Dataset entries
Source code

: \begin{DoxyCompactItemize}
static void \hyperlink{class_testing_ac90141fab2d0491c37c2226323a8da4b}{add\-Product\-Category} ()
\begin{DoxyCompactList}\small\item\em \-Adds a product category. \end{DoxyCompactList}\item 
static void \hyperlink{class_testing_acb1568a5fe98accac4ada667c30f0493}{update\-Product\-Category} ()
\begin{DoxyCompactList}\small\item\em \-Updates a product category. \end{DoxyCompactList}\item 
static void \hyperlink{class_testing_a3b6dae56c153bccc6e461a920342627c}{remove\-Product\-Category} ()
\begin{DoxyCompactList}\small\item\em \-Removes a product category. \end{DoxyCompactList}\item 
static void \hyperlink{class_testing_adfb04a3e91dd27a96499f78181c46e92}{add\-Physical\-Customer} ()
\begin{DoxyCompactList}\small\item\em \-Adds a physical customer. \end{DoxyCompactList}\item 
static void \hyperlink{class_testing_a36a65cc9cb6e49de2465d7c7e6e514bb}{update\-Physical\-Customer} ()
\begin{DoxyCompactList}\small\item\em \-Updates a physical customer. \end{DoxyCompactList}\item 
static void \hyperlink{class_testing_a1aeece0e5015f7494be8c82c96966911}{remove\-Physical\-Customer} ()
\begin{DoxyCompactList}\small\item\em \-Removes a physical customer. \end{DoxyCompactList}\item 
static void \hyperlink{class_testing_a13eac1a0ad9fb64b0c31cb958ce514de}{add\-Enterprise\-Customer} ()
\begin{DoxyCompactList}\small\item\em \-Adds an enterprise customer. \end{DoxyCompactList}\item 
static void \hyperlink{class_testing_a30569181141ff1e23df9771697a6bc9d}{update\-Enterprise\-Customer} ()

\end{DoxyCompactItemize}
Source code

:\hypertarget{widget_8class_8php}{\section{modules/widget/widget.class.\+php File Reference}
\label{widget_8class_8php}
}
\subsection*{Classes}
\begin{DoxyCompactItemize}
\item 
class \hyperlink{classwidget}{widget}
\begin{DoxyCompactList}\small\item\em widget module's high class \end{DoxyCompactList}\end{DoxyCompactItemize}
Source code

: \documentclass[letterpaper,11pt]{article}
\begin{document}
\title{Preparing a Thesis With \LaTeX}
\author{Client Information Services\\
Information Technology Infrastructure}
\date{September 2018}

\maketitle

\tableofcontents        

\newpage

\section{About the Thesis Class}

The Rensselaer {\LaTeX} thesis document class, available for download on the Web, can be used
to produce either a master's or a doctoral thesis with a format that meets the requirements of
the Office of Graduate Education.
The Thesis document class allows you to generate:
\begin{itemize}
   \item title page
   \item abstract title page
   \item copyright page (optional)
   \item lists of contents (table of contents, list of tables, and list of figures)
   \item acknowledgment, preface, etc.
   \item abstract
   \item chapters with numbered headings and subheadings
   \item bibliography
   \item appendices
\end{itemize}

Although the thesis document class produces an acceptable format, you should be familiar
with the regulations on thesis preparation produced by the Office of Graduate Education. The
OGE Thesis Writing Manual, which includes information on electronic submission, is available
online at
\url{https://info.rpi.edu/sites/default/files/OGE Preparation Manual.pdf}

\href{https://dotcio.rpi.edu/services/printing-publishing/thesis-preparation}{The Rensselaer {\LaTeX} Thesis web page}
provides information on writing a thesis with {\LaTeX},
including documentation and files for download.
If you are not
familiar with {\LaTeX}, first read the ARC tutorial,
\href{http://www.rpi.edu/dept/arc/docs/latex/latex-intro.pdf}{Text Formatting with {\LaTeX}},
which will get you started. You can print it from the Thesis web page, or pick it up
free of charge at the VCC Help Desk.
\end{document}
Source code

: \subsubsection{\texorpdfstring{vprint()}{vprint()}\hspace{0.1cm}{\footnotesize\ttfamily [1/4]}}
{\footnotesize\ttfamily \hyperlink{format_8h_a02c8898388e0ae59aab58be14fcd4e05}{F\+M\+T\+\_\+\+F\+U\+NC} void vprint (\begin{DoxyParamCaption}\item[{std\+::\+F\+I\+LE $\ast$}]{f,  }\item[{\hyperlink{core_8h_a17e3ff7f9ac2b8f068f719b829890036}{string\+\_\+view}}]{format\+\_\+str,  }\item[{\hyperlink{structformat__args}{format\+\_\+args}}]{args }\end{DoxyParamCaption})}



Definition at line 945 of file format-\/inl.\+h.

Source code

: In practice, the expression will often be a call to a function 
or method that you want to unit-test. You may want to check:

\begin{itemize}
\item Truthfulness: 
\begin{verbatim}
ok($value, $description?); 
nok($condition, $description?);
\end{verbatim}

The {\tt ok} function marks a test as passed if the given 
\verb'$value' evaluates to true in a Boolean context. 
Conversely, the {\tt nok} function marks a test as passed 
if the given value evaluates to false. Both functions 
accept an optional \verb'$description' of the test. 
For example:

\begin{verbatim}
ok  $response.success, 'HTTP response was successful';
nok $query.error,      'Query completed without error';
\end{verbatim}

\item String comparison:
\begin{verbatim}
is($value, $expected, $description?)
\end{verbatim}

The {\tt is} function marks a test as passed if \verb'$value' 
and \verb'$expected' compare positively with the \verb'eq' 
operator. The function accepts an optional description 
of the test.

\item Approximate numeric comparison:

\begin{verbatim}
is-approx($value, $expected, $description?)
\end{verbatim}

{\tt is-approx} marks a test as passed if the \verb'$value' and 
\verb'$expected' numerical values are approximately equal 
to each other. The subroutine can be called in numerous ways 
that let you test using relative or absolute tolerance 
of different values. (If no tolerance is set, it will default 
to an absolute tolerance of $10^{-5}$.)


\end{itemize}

TASK BRIEF:
Some lines above contain the word "vprint". Copy each of them.

YOUR RESPONSE:
: \subsubsection{\texorpdfstring{vprint()}{vprint()}\hspace{0.1cm}{\footnotesize\ttfamily [1/4]}}
{\footnotesize\ttfamily \hyperlink{format_8h_a02c8898388e0ae59aab58be14fcd4e05}{F\+M\+T\+\_\+\+F\+U\+NC} void vprint (\begin{DoxyParamCaption}\item[{std\+::\+F\+I\+LE $\ast$}]{f,  }\item[{\hyperlink{core_8h_a17e3ff7f9ac2b8f068f719b829890036}{string\+\_\+view}}]{format\+\_\+str,  }\item[{\hyperlink{structformat__args}{format\+\_\+args}}]{args }\end{DoxyParamCaption})}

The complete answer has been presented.